Plus- value immobilière : les règles du jeu

Bruno le Maire a déclaré que la taxation des plus-values, suite à la cession de la résidence principale était  « une piste de travail ». Il a ajouté que seuls les « très gros biens » seraient concernés, notion plus que subjective…

Nous avons souhaité revenir sur les dispositions actuellement en vigueur.

A ce jour, lorsqu’un contribuable vend sa résidence principale, il est exonéré d’impôt au titre de la plus-value immobilière.

Si cette exonération au titre la résidence principale venait à être supprimée, ce serait un bouleversement fiscal.

Faisons un point sur la plus-value immobilière, qu’elles sont les principales exonérations ? Et comment se calcule cet impôt ?

Outre la résidence principale qui est exonérée, les principaux cas d’exonération sont les suivants :

– Vous ne serez pas soumis à la plus-value si vous détenez un immeuble (au sens large, terrain, appartement, maison etc ..) depuis  plus de 30 ans. (Précision étant ici faite que l’exonération est définitive pour l’impôt sur le revenu, après 22 ans et après 30 ans pour les prélèvements sociaux.)

– Toutes les cessions dont le prix de vente est inférieur à 15.000 €.

– Vous êtes locataire de votre résidence principale depuis au moins quatre ans, mais vous êtes propriétaire d’un autre bien, si vous le vendez et que vous vous engagez à remployer le fruit de la cession dans les deux ans, dans l’achat de votre résidence principale. (Vous serez exonérés de plus-value). Il doit s’agir pour le contribuable de la première cession d’un logement affecté à l’habitation à compter du 1er février 2012.

-Les personnes titulaires d’une pension de vieillesse ou d’une carte d’invalidité, ayant des revenus faibles, non passibles de l’IFI sont également exonérées.
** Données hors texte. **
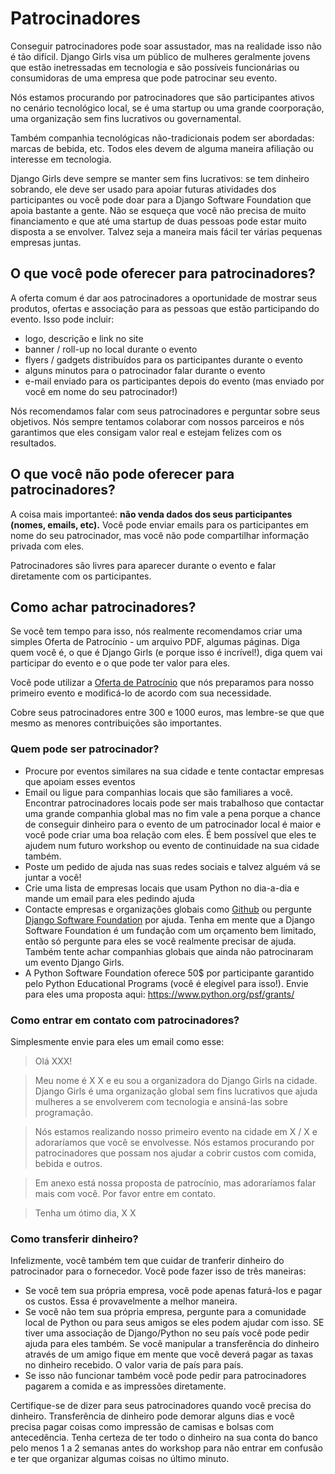 # Patrocinadores

Conseguir patrocinadores pode soar assustador, mas na realidade isso não é tão difícil. Django Girls visa um público de mulheres geralmente jovens que estão inetressadas em tecnologia e são possíveis funcionárias ou consumidoras de uma empresa que pode patrocinar seu evento.

Nós estamos procurando por patrocinadores que são participantes ativos no cenário tecnológico local, se é uma startup ou uma grande coorporação, uma organização sem fins lucrativos ou governamental.

Também companhia tecnológicas não-tradicionais podem ser abordadas: marcas de bebida, etc. Todos eles devem de alguma maneira afiliação ou interesse em tecnologia.

Django Girls deve sempre se manter sem fins lucrativos: se tem dinheiro sobrando, ele deve ser usado para apoiar futuras atividades dos participantes ou você pode doar para a Django Software Foundation que apoia bastante a gente. Não se esqueça que você não precisa de muito financiamento e que até uma startup de duas pessoas pode estar muito disposta a se envolver. Talvez seja a maneira mais fácil ter várias pequenas empresas juntas.

## O que você pode oferecer para patrocinadores?

A oferta comum é dar aos patrocinadores a oportunidade de mostrar seus produtos, ofertas e associação para as pessoas que estão participando do evento. Isso pode incluir:

- logo, descrição e link no site
- banner / roll-up no local durante o evento
- flyers / gadgets distribuídos para os participantes durante o evento
- alguns minutos para o patrocinador falar durante o evento
- e-mail enviado para os participantes depois do evento (mas enviado por você em nome do seu patrocinador!)

Nós recomendamos falar com seus patrocinadores e perguntar sobre seus objetivos. Nós sempre tentamos colaborar com nossos parceiros e nós garantimos que eles consigam valor real e estejam felizes com os resultados.

## O que você não pode oferecer para patrocinadores?

A coisa mais importanteé: __não venda dados dos seus participantes (nomes, emails, etc).__ Você pode enviar emails para os participantes em nome do seu patrocinador, mas você não pode compartilhar informação privada com eles.

Patrocinadores são livres para aparecer durante o evento e falar diretamente com os participantes.

## Como achar patrocinadores?

Se você tem tempo para isso, nós realmente recomendamos criar uma simples Oferta de Patrocínio - um arquivo PDF, algumas páginas. Diga quem você é, o que é Django Girls (e porque isso é incrível!), diga quem vai participar do evento e o que pode ter valor para eles.

Você pode utilizar a [Oferta de Patrocínio](https://github.com/DjangoGirls/resources/tree/master/For%20Sponsors) que nós preparamos para nosso primeiro evento e modificá-lo de acordo com sua necessidade.

Cobre seus patrocinadores entre 300 e 1000 euros, mas lembre-se que que mesmo as menores contribuições são importantes.

### Quem pode ser patrocinador?

- Procure por eventos similares na sua cidade e tente contactar empresas que apoiam esses eventos
- Email ou ligue para companhias locais que são familiares a você. Encontrar patrocinadores locais pode ser mais trabalhoso que contactar uma grande companhia global mas no fim vale a pena porque a chance de conseguir dinheiro para o evento de um patrocinador local é maior e você pode criar uma boa relação com eles. É bem possível que eles te ajudem num futuro workshop ou evento de continuidade na sua cidade também.
- Poste um pedido de ajuda nas suas redes sociais e talvez alguém vá se juntar a você!
- Crie uma lista de empresas locais que usam Python no dia-a-dia e mande um email para eles pedindo ajuda
- Contacte empresas e organizações globais como [Github](http://community.github.com/) ou pergunte [Django Software Foundation](https://djangoproject.com/) por ajuda. Tenha em mente que a Django Software Foundation é um fundação com um orçamento bem limitado, então só pergunte para eles se você realmente precisar de ajuda. Também tente achar companhias globais que ainda não patrocinaram um evento Django Girls.
- A Python Software Foundation oferece 50$ por participante garantido pelo Python Educational Programs (você é elegível para isso!). Envie para eles uma proposta aqui: https://www.python.org/psf/grants/


### Como entrar em contato com patrocinadores?

Simplesmente envie para eles um email como esse:

> Olá XXX!

> Meu nome é X X e eu sou a organizadora do Django Girls na cidade. Django Girls é uma organização global sem fins lucrativos que ajuda mulheres a se envolverem com tecnologia e ansiná-las sobre programação.

> Nós estamos realizando nosso primeiro evento na cidade em X / X e adoraríamos que você se envolvesse. Nós estamos procurando por patrocinadores que possam nos ajudar a cobrir custos com comida, bebida e outros.

> Em anexo está nossa proposta de patrocínio, mas adoraríamos falar mais com você. Por favor entre em contato.

> Tenha um ótimo dia,
X X

### Como transferir dinheiro?

Infelizmente, você também tem que cuidar de tranferir dinheiro do patrocinador para o fornecedor. Você pode fazer isso de três maneiras:

- Se você tem sua própria empresa, você pode apenas faturá-los e pagar os custos. Essa é provavelmente a melhor maneira.
- Se você não tem sua própria empresa, pergunte para a comunidade local de Python ou para seus amigos se eles podem ajudar com isso. SE tiver uma associação de Django/Python no seu país você pode pedir ajuda para eles também. Se você manipular a transferência do dinheiro através de um amigo fique em mente que você deverá pagar as taxas no dinheiro recebido. O valor varia de país para país.
- Se isso não funcionar também você pode pedir para patrocinadores pagarem a comida e as impressões diretamente.

Certifique-se de dizer para seus patrocinadores quando você precisa do dinheiro. Transferência de dinheiro pode demorar alguns dias e você precisa pagar coisas como impressão de camisas e bolsas com antecedência. Tenha certeza de ter todo o dinheiro na sua conta do banco pelo menos 1 a 2 semanas antes do workshop para não entrar em confusão e ter que organizar algumas coisas no último minuto.
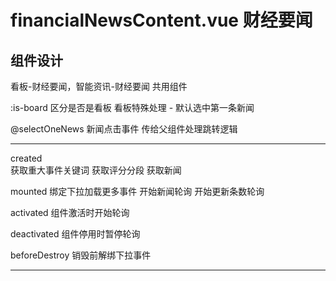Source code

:
# financialNewsContent.vue 财经要闻

## 组件设计

看板-财经要闻，智能资讯-财经要闻 共用组件

:is-board 
  区分是否是看板
  看板特殊处理 - 默认选中第一条新闻

@selectOneNews
  新闻点击事件
  传给父组件处理跳转逻辑

---

created  
  获取重大事件关键词
  获取评分分段
    获取新闻

mounted
  绑定下拉加载更多事件
  开始新闻轮询
  开始更新条数轮询

activated
  组件激活时开始轮询

deactivated
  组件停用时暂停轮询

beforeDestroy
  销毁前解绑下拉事件

---



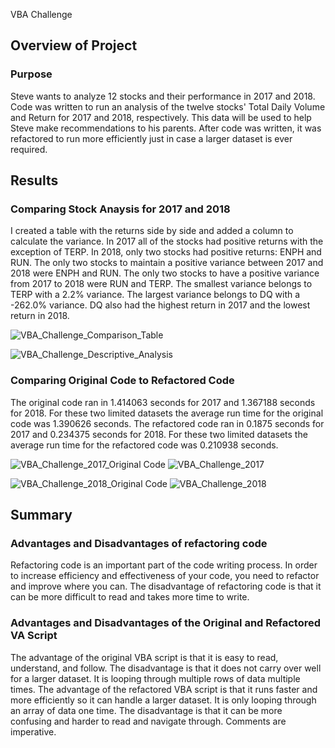VBA Challenge

## Overview of Project

### Purpose

Steve wants to analyze 12 stocks and their performance in 2017 and 2018. Code was written to run an analysis of the twelve stocks' Total Daily Volume and Return for 2017 and 2018, respectively. This data will be used to help Steve make recommendations to his parents. After code was written, it was refactored to run more efficiently just in case a larger dataset is ever required.

## Results

### Comparing Stock Anaysis for 2017 and 2018

I created a table with the returns side by side and added a column to calculate the variance. In 2017 all of the stocks had positive returns with the exception of TERP. In 2018, only two stocks had positive returns: ENPH and RUN. The only two stocks to maintain a positive variance between 2017 and 2018 were ENPH and RUN. The only two stocks to have a positive variance from 2017 to 2018 were RUN and TERP. The smallest variance belongs to TERP with a 2.2% variance. The largest variance belongs to DQ with a -262.0% variance. DQ also had the highest return in 2017 and the lowest return in 2018. 


![VBA_Challenge_Comparison_Table](https://user-images.githubusercontent.com/111570965/188292331-17372023-5882-4952-8744-2af850d6599e.png)

![VBA_Challenge_Descriptive_Analysis](https://user-images.githubusercontent.com/111570965/188292344-a774f5c9-d9ce-4320-b09c-d71f6c9513bf.png)

### Comparing Original Code to Refactored Code

The original code ran in 1.414063 seconds for 2017 and 1.367188 seconds for 2018. For these two limited datasets the average run time for the original code was 1.390626 seconds. The refactored code ran in 0.1875 seconds for 2017 and 0.234375 seconds for 2018. For these two limited datasets the average run time for the refactored code was 0.210938 seconds. 

![VBA_Challenge_2017_Original Code](https://user-images.githubusercontent.com/111570965/188292359-9e597d6a-2f9e-4f36-99bc-728107755cbc.png)
![VBA_Challenge_2017](https://user-images.githubusercontent.com/111570965/188292362-08ac16e5-5305-452f-ac80-91e9d42e5dee.png)

![VBA_Challenge_2018_Original Code](https://user-images.githubusercontent.com/111570965/188292368-a94208c7-5024-47e2-8b71-cd4749d853fc.png)
![VBA_Challenge_2018](https://user-images.githubusercontent.com/111570965/188292369-7c696882-cfb1-4071-a0d5-497f98eb0bd8.png)


## Summary

### Advantages and Disadvantages of refactoring code

Refactoring code is an important part of the code writing process. In order to increase efficiency and effectiveness of your code, you need to refactor and improve where you can. The disadvantage of refactoring code is that it can be more difficult to read and takes more time to write.

### Advantages and Disadvantages of the Original and Refactored VA Script

The advantage of the original VBA script is that it is easy to read, understand, and follow. The disadvantage is that it does not carry over well for a larger dataset. It is looping through multiple rows of data multiple times. The advantage of the refactored VBA script is that it runs faster and more efficiently so it can handle a larger dataset. It is only looping through an array of data one time. The disadvantage is that it can be more confusing and harder to read and navigate through. Comments are imperative.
En effet, le revenu fiscal de référence du cédant pour l’avant dernière année précédant celle de la vente, doit être inférieur à un certain seuil. A titre d’exemple pour les cessions réalisées en 2019 le seuil est de 10.024 €, pour la première part du quotient familial.

A défaut de bénéficier d’un cas d’exonération, vous serez taxés lors de votre cession à titre onéreux.

La plus-value est la différence entre le prix de vente et le prix d’acquisition, cette différence est soumise à une imposition après quelques retraitements.

Le prix de vente peut être diminué par diverses charges supportées par le vendeur. Vous pouvez déduire, les diagnostics immobiliers, les frais de mainlevée d’une hypothèque, les frais d’architecte etc…. 

 Le prix d’acquisition peut quant à lui être augmenté des frais d’acte de notaire, des frais d’agence immobilière et des travaux effectués par le propriétaire.

Si vous avez acquis le bien à titre onéreux, vous pouvez opter soit pour un  forfait « frais de notaire et frais d’agence » à 7,5 % , soit pour les frais réels avec production des factures.

Pour les travaux, vous pouvez également opter soit pour un forfait de 15 %, que les travaux aient été réalisés ou non dans la mesure où vous êtes propriétaire depuis au moins 5 ans, soit déduire les frais réels en produisant les factures. Si ces travaux vous ont déjà procuré un avantage fiscal, vous ne pourrez pas les déduire à nouveau.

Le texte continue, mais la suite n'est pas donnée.